INFORMATION GIVEN:
::::::
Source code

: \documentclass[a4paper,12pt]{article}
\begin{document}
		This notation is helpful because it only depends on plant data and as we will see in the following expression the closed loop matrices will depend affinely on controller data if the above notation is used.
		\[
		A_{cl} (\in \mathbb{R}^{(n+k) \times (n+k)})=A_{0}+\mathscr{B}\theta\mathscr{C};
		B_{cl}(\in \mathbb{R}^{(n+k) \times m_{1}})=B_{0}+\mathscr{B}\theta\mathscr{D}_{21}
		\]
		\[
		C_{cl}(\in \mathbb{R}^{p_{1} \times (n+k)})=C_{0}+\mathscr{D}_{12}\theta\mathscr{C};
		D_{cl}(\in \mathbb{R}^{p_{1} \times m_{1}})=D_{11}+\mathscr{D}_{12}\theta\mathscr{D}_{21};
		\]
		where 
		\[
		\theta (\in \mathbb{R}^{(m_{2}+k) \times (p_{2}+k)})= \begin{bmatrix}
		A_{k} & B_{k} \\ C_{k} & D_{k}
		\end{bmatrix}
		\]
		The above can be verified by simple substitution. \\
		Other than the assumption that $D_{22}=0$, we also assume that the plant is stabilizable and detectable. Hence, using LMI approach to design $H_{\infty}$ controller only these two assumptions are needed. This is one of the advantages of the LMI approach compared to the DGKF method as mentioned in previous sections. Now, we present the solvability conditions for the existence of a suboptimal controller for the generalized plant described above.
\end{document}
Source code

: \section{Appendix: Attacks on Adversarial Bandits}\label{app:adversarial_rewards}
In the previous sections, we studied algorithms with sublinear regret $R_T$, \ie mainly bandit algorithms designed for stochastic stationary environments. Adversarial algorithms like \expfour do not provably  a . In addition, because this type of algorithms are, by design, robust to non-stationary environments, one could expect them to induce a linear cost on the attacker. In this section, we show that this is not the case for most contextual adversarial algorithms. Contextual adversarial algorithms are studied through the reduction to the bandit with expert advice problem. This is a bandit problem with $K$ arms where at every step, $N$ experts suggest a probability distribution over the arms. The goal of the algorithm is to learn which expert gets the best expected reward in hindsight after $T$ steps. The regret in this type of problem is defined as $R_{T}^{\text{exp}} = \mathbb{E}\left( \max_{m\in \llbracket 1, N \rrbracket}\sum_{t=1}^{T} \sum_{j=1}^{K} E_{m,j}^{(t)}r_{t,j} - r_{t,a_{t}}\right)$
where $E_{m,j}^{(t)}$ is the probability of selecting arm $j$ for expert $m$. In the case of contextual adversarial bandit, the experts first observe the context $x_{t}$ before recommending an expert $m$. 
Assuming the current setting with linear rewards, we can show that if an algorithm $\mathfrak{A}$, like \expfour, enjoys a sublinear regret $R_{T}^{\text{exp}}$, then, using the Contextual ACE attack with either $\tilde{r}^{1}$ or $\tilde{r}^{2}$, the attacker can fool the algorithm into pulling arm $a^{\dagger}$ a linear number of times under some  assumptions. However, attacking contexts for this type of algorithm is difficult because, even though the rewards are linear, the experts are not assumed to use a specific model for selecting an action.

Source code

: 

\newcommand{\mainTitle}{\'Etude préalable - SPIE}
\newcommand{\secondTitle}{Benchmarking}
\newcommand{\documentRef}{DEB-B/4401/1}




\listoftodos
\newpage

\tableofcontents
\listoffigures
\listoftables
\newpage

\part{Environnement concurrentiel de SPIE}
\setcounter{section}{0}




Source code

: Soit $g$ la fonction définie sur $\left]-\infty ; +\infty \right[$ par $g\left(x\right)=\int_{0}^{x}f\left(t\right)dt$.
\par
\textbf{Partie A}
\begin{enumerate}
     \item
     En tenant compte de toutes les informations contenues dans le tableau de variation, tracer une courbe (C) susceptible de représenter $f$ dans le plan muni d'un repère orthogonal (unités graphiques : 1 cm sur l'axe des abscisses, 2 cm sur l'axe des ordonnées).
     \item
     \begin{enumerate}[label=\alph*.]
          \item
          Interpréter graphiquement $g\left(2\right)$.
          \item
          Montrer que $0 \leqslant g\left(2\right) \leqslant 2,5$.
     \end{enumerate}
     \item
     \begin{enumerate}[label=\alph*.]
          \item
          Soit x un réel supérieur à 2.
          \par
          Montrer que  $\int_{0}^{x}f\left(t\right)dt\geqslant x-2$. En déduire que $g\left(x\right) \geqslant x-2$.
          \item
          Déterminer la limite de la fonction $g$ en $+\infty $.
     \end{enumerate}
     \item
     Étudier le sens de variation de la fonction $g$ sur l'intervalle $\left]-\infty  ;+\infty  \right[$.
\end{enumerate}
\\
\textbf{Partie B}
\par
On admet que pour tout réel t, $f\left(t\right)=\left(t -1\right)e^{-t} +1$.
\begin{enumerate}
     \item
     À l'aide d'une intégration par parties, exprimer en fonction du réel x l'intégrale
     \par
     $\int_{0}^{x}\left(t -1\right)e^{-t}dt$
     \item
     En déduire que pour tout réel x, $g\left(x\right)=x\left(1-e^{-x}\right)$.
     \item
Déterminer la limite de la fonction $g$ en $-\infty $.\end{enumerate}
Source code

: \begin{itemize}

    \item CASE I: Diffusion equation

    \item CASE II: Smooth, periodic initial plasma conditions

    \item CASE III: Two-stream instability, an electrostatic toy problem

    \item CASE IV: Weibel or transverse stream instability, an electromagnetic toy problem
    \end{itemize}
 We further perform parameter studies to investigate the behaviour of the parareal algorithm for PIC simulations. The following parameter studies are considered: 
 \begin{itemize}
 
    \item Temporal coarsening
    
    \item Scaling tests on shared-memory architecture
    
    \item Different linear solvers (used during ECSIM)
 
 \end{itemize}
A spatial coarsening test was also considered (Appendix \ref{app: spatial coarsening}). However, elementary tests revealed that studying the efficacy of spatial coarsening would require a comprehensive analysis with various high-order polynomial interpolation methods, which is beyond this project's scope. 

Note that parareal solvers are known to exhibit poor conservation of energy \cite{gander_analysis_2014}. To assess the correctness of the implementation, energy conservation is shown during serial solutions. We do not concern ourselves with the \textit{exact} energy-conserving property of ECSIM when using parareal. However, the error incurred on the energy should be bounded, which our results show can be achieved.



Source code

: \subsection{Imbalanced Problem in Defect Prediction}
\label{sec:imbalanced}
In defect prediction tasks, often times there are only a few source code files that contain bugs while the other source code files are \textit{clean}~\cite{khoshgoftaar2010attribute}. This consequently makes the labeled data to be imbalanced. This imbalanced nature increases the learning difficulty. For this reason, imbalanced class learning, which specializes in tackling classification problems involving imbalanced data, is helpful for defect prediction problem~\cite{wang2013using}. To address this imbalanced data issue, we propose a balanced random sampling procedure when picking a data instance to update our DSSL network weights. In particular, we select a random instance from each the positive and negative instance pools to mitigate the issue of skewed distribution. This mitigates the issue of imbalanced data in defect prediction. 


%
::::::
EXERCISE DIRECTIONS: Count the lines of the data that contain the word "begin", and give only that number.

THE COMPLETED TASK: 8